§ PROBLEM DETAILS: Could you repeat the records below exactly, leaving the pictures out?

§ INPUT RECORDS:
◆ ◆ ◆

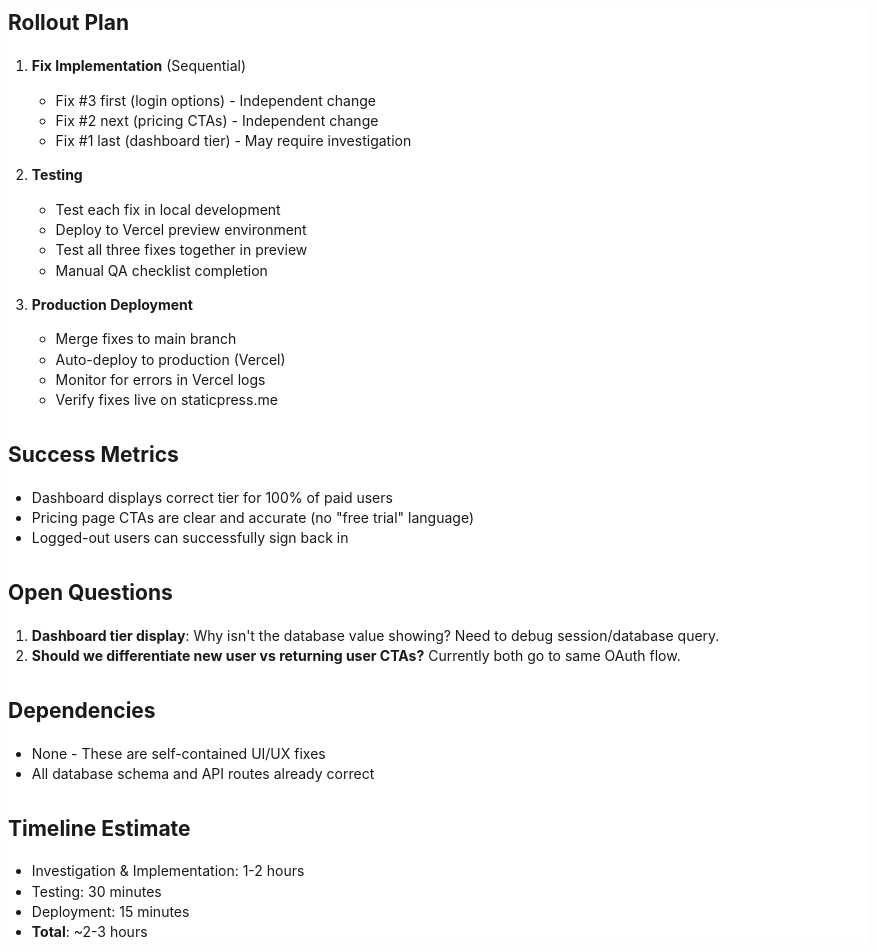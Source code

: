 ## Rollout Plan

1. **Fix Implementation** (Sequential)
   - Fix #3 first (login options) - Independent change
   - Fix #2 next (pricing CTAs) - Independent change
   - Fix #1 last (dashboard tier) - May require investigation

2. **Testing**
   - Test each fix in local development
   - Deploy to Vercel preview environment
   - Test all three fixes together in preview
   - Manual QA checklist completion

3. **Production Deployment**
   - Merge fixes to main branch
   - Auto-deploy to production (Vercel)
   - Monitor for errors in Vercel logs
   - Verify fixes live on staticpress.me

## Success Metrics

- Dashboard displays correct tier for 100% of paid users
- Pricing page CTAs are clear and accurate (no "free trial" language)
- Logged-out users can successfully sign back in

## Open Questions

1. **Dashboard tier display**: Why isn't the database value showing? Need to debug session/database query.
2. **Should we differentiate new user vs returning user CTAs?** Currently both go to same OAuth flow.

## Dependencies

- None - These are self-contained UI/UX fixes
- All database schema and API routes already correct

## Timeline Estimate

- Investigation & Implementation: 1-2 hours
- Testing: 30 minutes
- Deployment: 15 minutes
- **Total**: ~2-3 hours
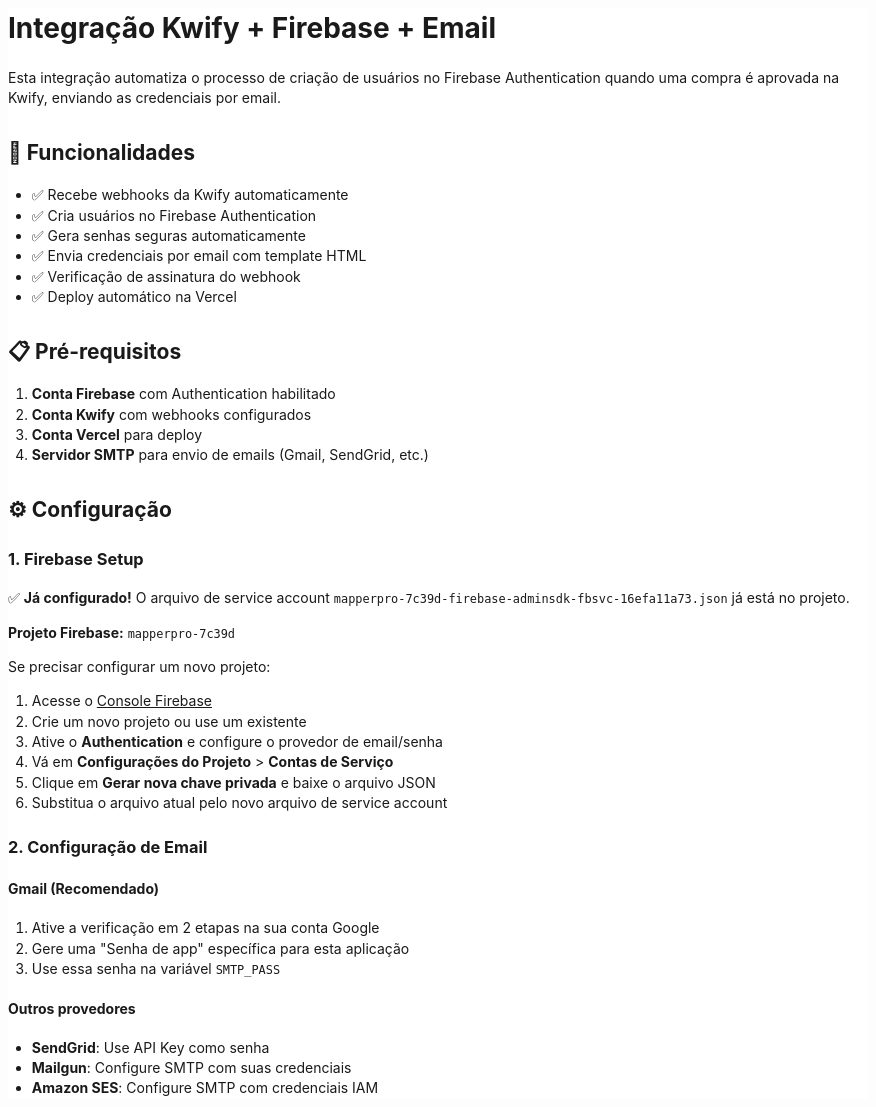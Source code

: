 # Integração Kwify + Firebase + Email

Esta integração automatiza o processo de criação de usuários no Firebase Authentication quando uma compra é aprovada na Kwify, enviando as credenciais por email.

## 🚀 Funcionalidades

- ✅ Recebe webhooks da Kwify automaticamente
- ✅ Cria usuários no Firebase Authentication
- ✅ Gera senhas seguras automaticamente
- ✅ Envia credenciais por email com template HTML
- ✅ Verificação de assinatura do webhook
- ✅ Deploy automático na Vercel

## 📋 Pré-requisitos

1. **Conta Firebase** com Authentication habilitado
2. **Conta Kwify** com webhooks configurados
3. **Conta Vercel** para deploy
4. **Servidor SMTP** para envio de emails (Gmail, SendGrid, etc.)

## ⚙️ Configuração

### 1. Firebase Setup

✅ **Já configurado!** O arquivo de service account `mapperpro-7c39d-firebase-adminsdk-fbsvc-16efa11a73.json` já está no projeto.

**Projeto Firebase:** `mapperpro-7c39d`

Se precisar configurar um novo projeto:
1. Acesse o [Console Firebase](https://console.firebase.google.com/)
2. Crie um novo projeto ou use um existente
3. Ative o **Authentication** e configure o provedor de email/senha
4. Vá em **Configurações do Projeto** > **Contas de Serviço**
5. Clique em **Gerar nova chave privada** e baixe o arquivo JSON
6. Substitua o arquivo atual pelo novo arquivo de service account

### 2. Configuração de Email

#### Gmail (Recomendado)
1. Ative a verificação em 2 etapas na sua conta Google
2. Gere uma "Senha de app" específica para esta aplicação
3. Use essa senha na variável `SMTP_PASS`

#### Outros provedores
- **SendGrid**: Use API Key como senha
- **Mailgun**: Configure SMTP com suas credenciais
- **Amazon SES**: Configure SMTP com credenciais IAM
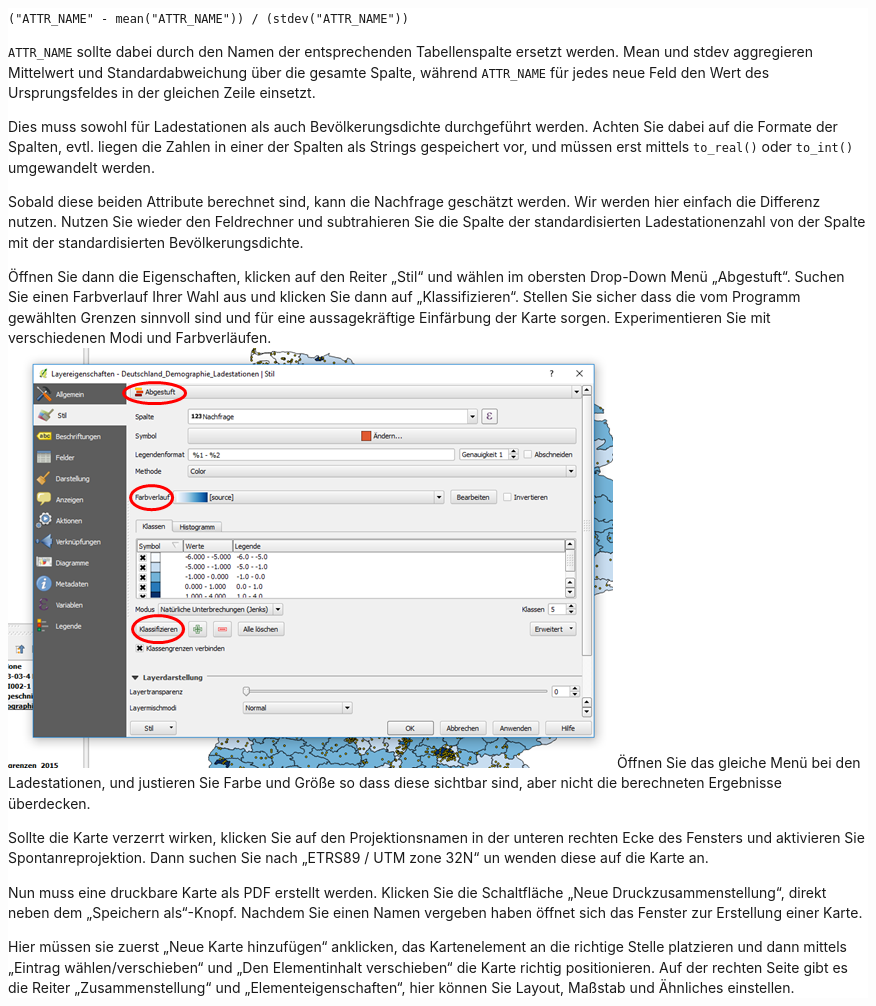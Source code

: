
 ```
("ATTR_NAME" - mean("ATTR_NAME")) / (stdev("ATTR_NAME"))
```

`ATTR_NAME` sollte dabei durch den Namen der entsprechenden Tabellenspalte ersetzt werden. Mean und stdev aggregieren Mittelwert und Standardabweichung über die gesamte Spalte, während `ATTR_NAME` für jedes neue Feld den Wert des Ursprungsfeldes in der gleichen Zeile einsetzt.

Dies muss sowohl für Ladestationen als auch Bevölkerungsdichte durchgeführt werden. Achten Sie dabei auf die Formate der Spalten, evtl. liegen die Zahlen in einer der Spalten als Strings gespeichert vor, und müssen erst mittels `to_real()` oder `to_int()` umgewandelt werden.

Sobald diese beiden Attribute berechnet sind, kann die Nachfrage geschätzt werden. Wir werden hier einfach die Differenz nutzen. Nutzen Sie wieder den Feldrechner und subtrahieren Sie die Spalte der standardisierten Ladestationenzahl von der Spalte mit der standardisierten Bevölkerungsdichte.

Öffnen Sie dann die Eigenschaften, klicken auf den Reiter „Stil“ und wählen im obersten Drop-Down Menü „Abgestuft“. Suchen Sie einen Farbverlauf Ihrer Wahl aus und klicken Sie dann auf „Klassifizieren“. Stellen Sie sicher dass die vom Programm gewählten Grenzen sinnvoll sind und für eine aussagekräftige Einfärbung der Karte sorgen. Experimentieren Sie mit verschiedenen Modi und Farbverläufen.
![QGIS Layereigenschaften](qgis2.png)
Öffnen Sie das gleiche Menü bei den Ladestationen, und justieren Sie Farbe und Größe so dass diese sichtbar sind, aber nicht die berechneten Ergebnisse überdecken.

Sollte die Karte verzerrt wirken, klicken Sie auf den Projektionsnamen in der unteren rechten Ecke des Fensters und aktivieren Sie Spontanreprojektion. Dann suchen Sie nach „ETRS89 / UTM zone 32N“ un wenden diese auf die Karte an.

Nun muss eine druckbare Karte als PDF erstellt werden. Klicken Sie die Schaltfläche „Neue Druckzusammenstellung“, direkt neben dem „Speichern als“-Knopf. Nachdem Sie einen Namen vergeben haben öffnet sich das Fenster zur Erstellung einer Karte.

Hier müssen sie zuerst „Neue Karte hinzufügen“ anklicken, das Kartenelement an die richtige Stelle platzieren und dann mittels „Eintrag wählen/verschieben“ und „Den Elementinhalt verschieben“ die Karte richtig positionieren. Auf der rechten Seite gibt es die Reiter „Zusammenstellung“ und „Elementeigenschaften“, hier können Sie Layout, Maßstab und Ähnliches einstellen.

◆ ◆ ◆

§ FINAL ANSWER:
Source code

: ## Rollout Plan

1. **Fix Implementation** (Sequential)
   - Fix #3 first (login options) - Independent change
   - Fix #2 next (pricing CTAs) - Independent change
   - Fix #1 last (dashboard tier) - May require investigation

2. **Testing**
   - Test each fix in local development
   - Deploy to Vercel preview environment
   - Test all three fixes together in preview
   - Manual QA checklist completion

3. **Production Deployment**
   - Merge fixes to main branch
   - Auto-deploy to production (Vercel)
   - Monitor for errors in Vercel logs
   - Verify fixes live on staticpress.me

## Success Metrics

- Dashboard displays correct tier for 100% of paid users
- Pricing page CTAs are clear and accurate (no "free trial" language)
- Logged-out users can successfully sign back in

## Open Questions

1. **Dashboard tier display**: Why isn't the database value showing? Need to debug session/database query.
2. **Should we differentiate new user vs returning user CTAs?** Currently both go to same OAuth flow.

## Dependencies

- None - These are self-contained UI/UX fixes
- All database schema and API routes already correct

## Timeline Estimate

- Investigation & Implementation: 1-2 hours
- Testing: 30 minutes
- Deployment: 15 minutes
- **Total**: ~2-3 hours
Source code

: # Integração Kwify + Firebase + Email

Esta integração automatiza o processo de criação de usuários no Firebase Authentication quando uma compra é aprovada na Kwify, enviando as credenciais por email.

## 🚀 Funcionalidades

- ✅ Recebe webhooks da Kwify automaticamente
- ✅ Cria usuários no Firebase Authentication
- ✅ Gera senhas seguras automaticamente
- ✅ Envia credenciais por email com template HTML
- ✅ Verificação de assinatura do webhook
- ✅ Deploy automático na Vercel

## 📋 Pré-requisitos

1. **Conta Firebase** com Authentication habilitado
2. **Conta Kwify** com webhooks configurados
3. **Conta Vercel** para deploy
4. **Servidor SMTP** para envio de emails (Gmail, SendGrid, etc.)

## ⚙️ Configuração

### 1. Firebase Setup

✅ **Já configurado!** O arquivo de service account `mapperpro-7c39d-firebase-adminsdk-fbsvc-16efa11a73.json` já está no projeto.

**Projeto Firebase:** `mapperpro-7c39d`

Se precisar configurar um novo projeto:
1. Acesse o [Console Firebase](https://console.firebase.google.com/)
2. Crie um novo projeto ou use um existente
3. Ative o **Authentication** e configure o provedor de email/senha
4. Vá em **Configurações do Projeto** > **Contas de Serviço**
5. Clique em **Gerar nova chave privada** e baixe o arquivo JSON
6. Substitua o arquivo atual pelo novo arquivo de service account

### 2. Configuração de Email

#### Gmail (Recomendado)
1. Ative a verificação em 2 etapas na sua conta Google
2. Gere uma "Senha de app" específica para esta aplicação
3. Use essa senha na variável `SMTP_PASS`

#### Outros provedores
- **SendGrid**: Use API Key como senha
- **Mailgun**: Configure SMTP com suas credenciais
- **Amazon SES**: Configure SMTP com credenciais IAM
Source code

:
 ```
("ATTR_NAME" - mean("ATTR_NAME")) / (stdev("ATTR_NAME"))
```

`ATTR_NAME` sollte dabei durch den Namen der entsprechenden Tabellenspalte ersetzt werden. Mean und stdev aggregieren Mittelwert und Standardabweichung über die gesamte Spalte, während `ATTR_NAME` für jedes neue Feld den Wert des Ursprungsfeldes in der gleichen Zeile einsetzt.

Dies muss sowohl für Ladestationen als auch Bevölkerungsdichte durchgeführt werden. Achten Sie dabei auf die Formate der Spalten, evtl. liegen die Zahlen in einer der Spalten als Strings gespeichert vor, und müssen erst mittels `to_real()` oder `to_int()` umgewandelt werden.

Sobald diese beiden Attribute berechnet sind, kann die Nachfrage geschätzt werden. Wir werden hier einfach die Differenz nutzen. Nutzen Sie wieder den Feldrechner und subtrahieren Sie die Spalte der standardisierten Ladestationenzahl von der Spalte mit der standardisierten Bevölkerungsdichte.

Öffnen Sie dann die Eigenschaften, klicken auf den Reiter „Stil“ und wählen im obersten Drop-Down Menü „Abgestuft“. Suchen Sie einen Farbverlauf Ihrer Wahl aus und klicken Sie dann auf „Klassifizieren“. Stellen Sie sicher dass die vom Programm gewählten Grenzen sinnvoll sind und für eine aussagekräftige Einfärbung der Karte sorgen. Experimentieren Sie mit verschiedenen Modi und Farbverläufen.
![QGIS Layereigenschaften](qgis2.png)
Öffnen Sie das gleiche Menü bei den Ladestationen, und justieren Sie Farbe und Größe so dass diese sichtbar sind, aber nicht die berechneten Ergebnisse überdecken.

Sollte die Karte verzerrt wirken, klicken Sie auf den Projektionsnamen in der unteren rechten Ecke des Fensters und aktivieren Sie Spontanreprojektion. Dann suchen Sie nach „ETRS89 / UTM zone 32N“ un wenden diese auf die Karte an.

Nun muss eine druckbare Karte als PDF erstellt werden. Klicken Sie die Schaltfläche „Neue Druckzusammenstellung“, direkt neben dem „Speichern als“-Knopf. Nachdem Sie einen Namen vergeben haben öffnet sich das Fenster zur Erstellung einer Karte.

Hier müssen sie zuerst „Neue Karte hinzufügen“ anklicken, das Kartenelement an die richtige Stelle platzieren und dann mittels „Eintrag wählen/verschieben“ und „Den Elementinhalt verschieben“ die Karte richtig positionieren. Auf der rechten Seite gibt es die Reiter „Zusammenstellung“ und „Elementeigenschaften“, hier können Sie Layout, Maßstab und Ähnliches einstellen.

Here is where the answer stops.